● **Directions for this task**
Starting with the first line and ending with the one that holds "There are a", retype the entries exactly.

* * * * * * * * *

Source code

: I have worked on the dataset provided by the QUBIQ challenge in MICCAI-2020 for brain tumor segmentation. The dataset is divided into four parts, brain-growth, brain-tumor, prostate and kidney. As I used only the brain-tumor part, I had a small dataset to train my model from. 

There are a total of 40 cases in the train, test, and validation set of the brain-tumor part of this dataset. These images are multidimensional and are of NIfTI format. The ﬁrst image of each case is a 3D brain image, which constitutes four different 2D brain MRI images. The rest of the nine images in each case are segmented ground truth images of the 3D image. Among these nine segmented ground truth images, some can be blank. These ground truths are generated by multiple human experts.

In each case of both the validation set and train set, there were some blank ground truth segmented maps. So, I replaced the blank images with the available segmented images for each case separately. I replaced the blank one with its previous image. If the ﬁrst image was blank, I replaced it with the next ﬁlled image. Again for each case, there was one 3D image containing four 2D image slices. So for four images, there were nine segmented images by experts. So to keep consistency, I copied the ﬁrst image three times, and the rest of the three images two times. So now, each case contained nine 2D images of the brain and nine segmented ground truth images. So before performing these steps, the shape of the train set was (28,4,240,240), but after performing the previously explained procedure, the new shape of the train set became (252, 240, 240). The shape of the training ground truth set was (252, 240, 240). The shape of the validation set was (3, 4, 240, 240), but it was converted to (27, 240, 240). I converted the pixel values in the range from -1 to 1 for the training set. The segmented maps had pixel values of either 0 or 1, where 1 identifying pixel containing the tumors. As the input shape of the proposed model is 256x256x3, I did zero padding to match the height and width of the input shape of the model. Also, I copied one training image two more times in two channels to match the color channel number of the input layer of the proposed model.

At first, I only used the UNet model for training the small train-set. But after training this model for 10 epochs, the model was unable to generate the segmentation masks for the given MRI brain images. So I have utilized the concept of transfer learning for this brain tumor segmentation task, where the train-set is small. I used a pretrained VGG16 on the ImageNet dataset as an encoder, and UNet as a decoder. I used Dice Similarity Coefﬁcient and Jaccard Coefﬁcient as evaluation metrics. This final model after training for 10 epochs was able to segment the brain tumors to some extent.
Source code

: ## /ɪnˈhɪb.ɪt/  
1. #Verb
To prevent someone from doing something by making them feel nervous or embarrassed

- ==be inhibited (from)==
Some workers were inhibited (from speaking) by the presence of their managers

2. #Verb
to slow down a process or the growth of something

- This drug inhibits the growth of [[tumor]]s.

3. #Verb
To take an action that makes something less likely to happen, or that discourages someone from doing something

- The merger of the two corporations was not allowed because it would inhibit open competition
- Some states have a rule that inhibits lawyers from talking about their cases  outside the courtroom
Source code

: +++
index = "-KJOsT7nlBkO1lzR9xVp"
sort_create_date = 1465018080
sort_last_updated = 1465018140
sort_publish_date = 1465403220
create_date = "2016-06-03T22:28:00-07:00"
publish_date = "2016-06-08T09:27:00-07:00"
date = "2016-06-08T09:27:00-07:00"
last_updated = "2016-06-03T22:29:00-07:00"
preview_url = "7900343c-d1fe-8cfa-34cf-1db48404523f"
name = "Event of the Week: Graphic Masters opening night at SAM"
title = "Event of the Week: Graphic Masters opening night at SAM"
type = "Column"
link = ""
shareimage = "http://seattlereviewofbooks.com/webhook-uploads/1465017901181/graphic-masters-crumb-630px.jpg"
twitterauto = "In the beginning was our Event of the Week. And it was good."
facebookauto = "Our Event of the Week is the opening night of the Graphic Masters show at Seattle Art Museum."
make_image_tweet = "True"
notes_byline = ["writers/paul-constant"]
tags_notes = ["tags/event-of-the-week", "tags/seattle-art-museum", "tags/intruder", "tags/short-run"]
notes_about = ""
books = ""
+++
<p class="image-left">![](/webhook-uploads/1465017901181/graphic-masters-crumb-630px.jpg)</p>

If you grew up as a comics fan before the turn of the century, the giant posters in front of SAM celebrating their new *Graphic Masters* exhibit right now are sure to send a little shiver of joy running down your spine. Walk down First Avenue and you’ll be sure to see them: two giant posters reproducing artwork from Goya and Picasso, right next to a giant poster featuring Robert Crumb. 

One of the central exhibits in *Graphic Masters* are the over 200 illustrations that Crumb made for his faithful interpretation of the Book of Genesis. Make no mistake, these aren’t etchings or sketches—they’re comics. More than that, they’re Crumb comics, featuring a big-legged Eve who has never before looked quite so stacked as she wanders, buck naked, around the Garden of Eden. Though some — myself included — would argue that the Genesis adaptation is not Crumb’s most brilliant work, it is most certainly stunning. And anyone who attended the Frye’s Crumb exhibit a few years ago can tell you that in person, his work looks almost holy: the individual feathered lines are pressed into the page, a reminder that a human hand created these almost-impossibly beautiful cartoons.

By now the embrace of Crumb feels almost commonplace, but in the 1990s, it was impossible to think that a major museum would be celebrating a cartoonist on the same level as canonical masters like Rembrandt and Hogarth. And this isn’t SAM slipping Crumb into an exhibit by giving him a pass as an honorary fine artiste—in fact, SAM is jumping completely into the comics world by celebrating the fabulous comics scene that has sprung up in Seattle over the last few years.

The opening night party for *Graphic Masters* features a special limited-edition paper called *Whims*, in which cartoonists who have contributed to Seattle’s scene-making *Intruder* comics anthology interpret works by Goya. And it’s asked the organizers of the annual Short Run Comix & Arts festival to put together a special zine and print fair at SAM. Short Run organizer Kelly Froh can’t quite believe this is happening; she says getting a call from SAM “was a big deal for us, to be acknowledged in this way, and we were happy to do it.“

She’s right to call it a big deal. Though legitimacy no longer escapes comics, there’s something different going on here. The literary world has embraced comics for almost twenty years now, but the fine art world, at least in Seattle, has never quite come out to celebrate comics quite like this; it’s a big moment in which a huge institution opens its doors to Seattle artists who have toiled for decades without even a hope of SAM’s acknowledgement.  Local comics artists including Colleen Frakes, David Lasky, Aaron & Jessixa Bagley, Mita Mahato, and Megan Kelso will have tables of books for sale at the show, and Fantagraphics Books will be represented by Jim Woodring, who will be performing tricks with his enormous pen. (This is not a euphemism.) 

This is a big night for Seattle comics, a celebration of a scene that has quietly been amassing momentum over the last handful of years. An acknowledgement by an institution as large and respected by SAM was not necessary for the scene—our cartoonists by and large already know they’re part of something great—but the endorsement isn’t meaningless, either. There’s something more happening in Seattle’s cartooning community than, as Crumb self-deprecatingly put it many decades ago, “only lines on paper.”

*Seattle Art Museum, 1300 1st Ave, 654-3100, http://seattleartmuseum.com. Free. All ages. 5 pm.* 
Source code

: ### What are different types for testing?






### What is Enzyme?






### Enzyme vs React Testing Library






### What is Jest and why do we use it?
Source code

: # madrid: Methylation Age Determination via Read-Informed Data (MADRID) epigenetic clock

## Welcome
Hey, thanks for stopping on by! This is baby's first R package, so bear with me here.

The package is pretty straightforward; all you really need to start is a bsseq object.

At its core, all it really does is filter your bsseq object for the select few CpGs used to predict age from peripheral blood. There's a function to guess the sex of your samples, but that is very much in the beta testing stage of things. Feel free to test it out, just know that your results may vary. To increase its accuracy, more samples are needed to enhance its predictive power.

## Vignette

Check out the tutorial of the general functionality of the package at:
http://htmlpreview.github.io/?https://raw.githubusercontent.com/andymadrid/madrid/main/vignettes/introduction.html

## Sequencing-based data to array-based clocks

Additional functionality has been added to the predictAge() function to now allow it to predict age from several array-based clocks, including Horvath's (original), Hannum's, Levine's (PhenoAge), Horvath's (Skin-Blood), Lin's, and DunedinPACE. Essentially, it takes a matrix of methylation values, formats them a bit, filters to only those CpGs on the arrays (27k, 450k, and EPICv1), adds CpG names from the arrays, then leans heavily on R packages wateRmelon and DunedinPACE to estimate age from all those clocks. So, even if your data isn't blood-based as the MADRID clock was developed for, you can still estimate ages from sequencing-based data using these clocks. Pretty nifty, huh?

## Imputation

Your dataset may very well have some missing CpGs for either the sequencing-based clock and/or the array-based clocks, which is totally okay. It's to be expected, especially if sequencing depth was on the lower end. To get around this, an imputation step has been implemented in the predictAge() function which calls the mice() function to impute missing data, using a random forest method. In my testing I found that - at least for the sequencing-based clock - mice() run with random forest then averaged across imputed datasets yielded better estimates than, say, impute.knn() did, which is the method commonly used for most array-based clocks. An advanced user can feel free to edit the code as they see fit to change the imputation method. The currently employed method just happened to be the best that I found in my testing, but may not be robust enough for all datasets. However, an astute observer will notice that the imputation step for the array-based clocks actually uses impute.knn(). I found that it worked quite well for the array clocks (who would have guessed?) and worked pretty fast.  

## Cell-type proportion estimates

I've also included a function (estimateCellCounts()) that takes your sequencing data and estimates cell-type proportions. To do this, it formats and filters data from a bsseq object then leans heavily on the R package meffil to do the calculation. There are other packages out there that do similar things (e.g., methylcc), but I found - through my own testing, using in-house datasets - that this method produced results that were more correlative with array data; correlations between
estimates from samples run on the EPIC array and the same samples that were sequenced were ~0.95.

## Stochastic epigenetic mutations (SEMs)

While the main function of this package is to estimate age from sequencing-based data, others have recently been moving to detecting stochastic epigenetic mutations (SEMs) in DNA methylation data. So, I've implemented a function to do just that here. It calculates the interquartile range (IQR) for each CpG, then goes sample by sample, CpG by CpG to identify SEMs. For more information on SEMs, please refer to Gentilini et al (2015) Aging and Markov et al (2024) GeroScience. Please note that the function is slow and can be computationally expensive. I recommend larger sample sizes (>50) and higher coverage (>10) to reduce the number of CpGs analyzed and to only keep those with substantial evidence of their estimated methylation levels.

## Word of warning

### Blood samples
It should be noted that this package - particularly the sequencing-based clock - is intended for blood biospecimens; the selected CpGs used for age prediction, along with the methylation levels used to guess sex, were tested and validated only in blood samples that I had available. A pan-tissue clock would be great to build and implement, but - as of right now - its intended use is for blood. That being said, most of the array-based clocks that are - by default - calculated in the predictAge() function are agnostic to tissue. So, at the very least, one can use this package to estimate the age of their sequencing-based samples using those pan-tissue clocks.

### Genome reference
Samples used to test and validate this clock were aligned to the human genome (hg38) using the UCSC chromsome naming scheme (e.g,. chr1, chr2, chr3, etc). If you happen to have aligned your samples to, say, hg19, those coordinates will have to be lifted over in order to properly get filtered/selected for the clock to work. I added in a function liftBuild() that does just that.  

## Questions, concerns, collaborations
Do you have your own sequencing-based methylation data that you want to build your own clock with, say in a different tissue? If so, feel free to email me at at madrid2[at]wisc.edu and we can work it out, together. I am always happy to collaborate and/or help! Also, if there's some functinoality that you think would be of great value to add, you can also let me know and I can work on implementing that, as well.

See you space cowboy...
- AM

* * * * * * * * *

● **Result of the exercise**
Source code

: I have worked on the dataset provided by the QUBIQ challenge in MICCAI-2020 for brain tumor segmentation. The dataset is divided into four parts, brain-growth, brain-tumor, prostate and kidney. As I used only the brain-tumor part, I had a small dataset to train my model from. 

There are a total of 40 cases in the train, test, and validation set of the brain-tumor part of this dataset. These images are multidimensional and are of NIfTI format. The ﬁrst image of each case is a 3D brain image, which constitutes four different 2D brain MRI images. The rest of the nine images in each case are segmented ground truth images of the 3D image. Among these nine segmented ground truth images, some can be blank. These ground truths are generated by multiple human experts.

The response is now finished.